* [Task directions]
In the listing below, locate the lines bearing the word "None". Copy every one of them.
Data to examine below:
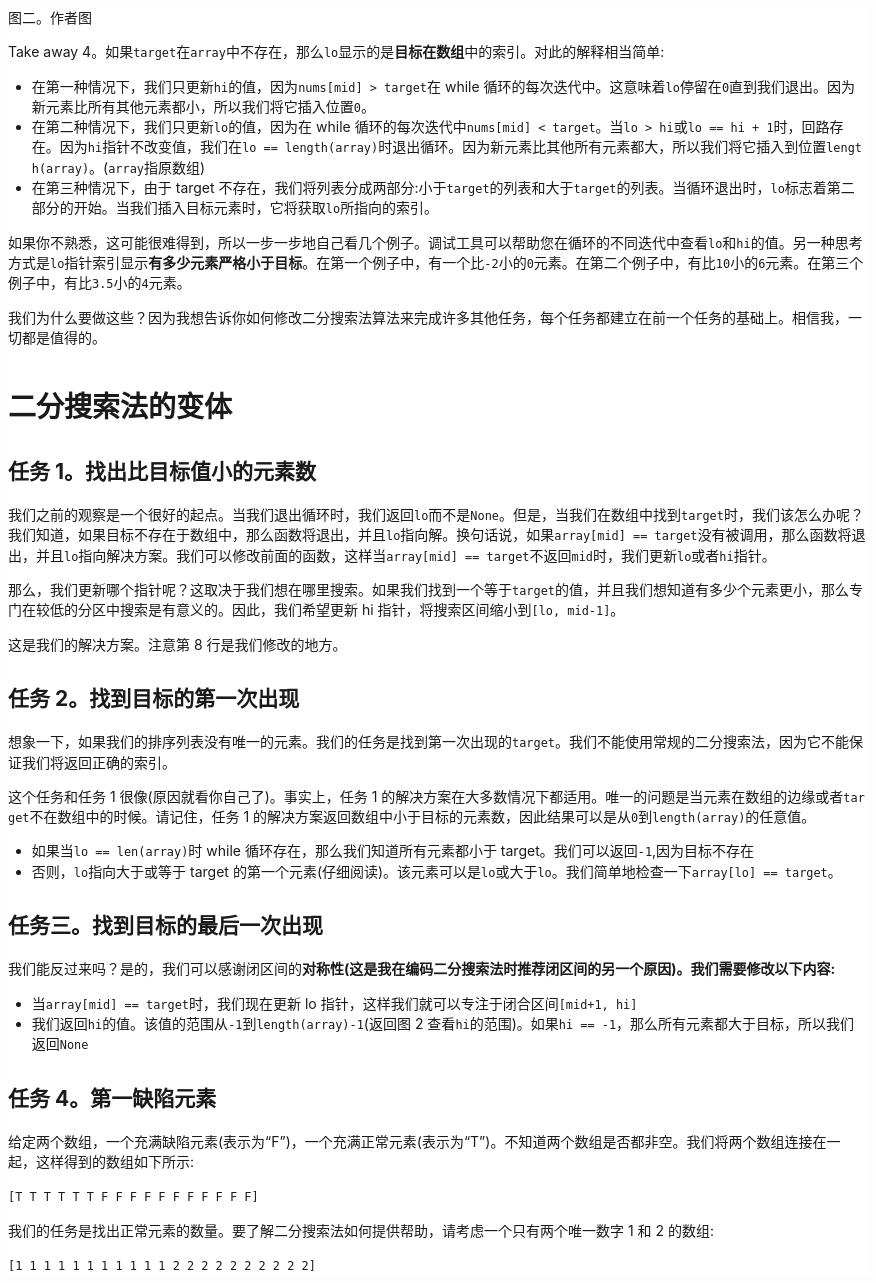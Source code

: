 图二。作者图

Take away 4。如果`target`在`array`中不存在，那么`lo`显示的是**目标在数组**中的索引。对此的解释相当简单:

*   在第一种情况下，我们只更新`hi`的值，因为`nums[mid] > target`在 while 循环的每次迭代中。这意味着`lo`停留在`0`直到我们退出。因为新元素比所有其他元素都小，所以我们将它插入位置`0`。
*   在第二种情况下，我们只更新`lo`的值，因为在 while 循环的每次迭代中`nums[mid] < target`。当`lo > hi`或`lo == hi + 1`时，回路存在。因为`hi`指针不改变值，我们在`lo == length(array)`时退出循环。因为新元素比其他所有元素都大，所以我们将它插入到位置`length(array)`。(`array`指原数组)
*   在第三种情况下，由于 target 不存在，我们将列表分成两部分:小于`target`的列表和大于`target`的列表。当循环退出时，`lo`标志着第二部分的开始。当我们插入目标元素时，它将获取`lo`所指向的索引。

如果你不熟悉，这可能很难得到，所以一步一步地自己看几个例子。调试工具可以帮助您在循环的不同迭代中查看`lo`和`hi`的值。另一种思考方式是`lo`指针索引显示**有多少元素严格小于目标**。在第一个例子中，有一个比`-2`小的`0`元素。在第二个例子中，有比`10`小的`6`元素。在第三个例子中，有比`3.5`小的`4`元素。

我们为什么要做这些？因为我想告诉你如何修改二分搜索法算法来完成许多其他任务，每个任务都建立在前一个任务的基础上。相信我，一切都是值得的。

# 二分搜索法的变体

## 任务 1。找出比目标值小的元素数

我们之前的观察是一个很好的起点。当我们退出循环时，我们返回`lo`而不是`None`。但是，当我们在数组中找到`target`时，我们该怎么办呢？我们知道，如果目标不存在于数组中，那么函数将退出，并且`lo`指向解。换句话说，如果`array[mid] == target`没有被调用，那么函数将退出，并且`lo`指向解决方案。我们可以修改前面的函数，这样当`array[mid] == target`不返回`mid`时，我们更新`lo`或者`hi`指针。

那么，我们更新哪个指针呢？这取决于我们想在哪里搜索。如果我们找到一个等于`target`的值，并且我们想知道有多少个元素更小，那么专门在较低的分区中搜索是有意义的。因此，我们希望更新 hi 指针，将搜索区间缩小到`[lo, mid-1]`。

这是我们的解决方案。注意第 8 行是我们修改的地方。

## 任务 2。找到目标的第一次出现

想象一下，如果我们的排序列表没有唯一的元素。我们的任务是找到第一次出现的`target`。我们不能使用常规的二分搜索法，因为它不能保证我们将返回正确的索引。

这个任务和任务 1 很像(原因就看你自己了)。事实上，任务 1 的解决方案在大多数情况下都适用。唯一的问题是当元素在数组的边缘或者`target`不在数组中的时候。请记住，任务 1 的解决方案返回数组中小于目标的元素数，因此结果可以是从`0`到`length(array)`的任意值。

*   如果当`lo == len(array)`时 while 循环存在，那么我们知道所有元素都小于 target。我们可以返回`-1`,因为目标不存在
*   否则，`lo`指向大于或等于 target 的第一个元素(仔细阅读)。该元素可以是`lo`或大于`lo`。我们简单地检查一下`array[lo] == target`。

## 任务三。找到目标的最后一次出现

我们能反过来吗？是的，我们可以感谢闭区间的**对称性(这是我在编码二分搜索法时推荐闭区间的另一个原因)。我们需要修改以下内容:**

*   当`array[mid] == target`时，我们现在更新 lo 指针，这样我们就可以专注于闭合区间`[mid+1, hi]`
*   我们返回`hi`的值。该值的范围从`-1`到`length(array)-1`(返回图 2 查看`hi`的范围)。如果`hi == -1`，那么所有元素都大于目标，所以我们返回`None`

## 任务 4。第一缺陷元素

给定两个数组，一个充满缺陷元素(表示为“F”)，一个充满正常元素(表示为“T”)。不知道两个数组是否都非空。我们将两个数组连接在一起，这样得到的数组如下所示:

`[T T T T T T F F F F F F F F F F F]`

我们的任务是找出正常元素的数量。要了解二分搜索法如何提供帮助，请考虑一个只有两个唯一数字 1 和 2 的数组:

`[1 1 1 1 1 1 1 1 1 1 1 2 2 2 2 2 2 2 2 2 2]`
End of Data to examine.
* [Answer box]
我们之前的观察是一个很好的起点。当我们退出循环时，我们返回`lo`而不是`None`。但是，当我们在数组中找到`target`时，我们该怎么办呢？我们知道，如果目标不存在于数组中，那么函数将退出，并且`lo`指向解。换句话说，如果`array[mid] == target`没有被调用，那么函数将退出，并且`lo`指向解决方案。我们可以修改前面的函数，这样当`array[mid] == target`不返回`mid`时，我们更新`lo`或者`hi`指针。
*   我们返回`hi`的值。该值的范围从`-1`到`length(array)-1`(返回图 2 查看`hi`的范围)。如果`hi == -1`，那么所有元素都大于目标，所以我们返回`None`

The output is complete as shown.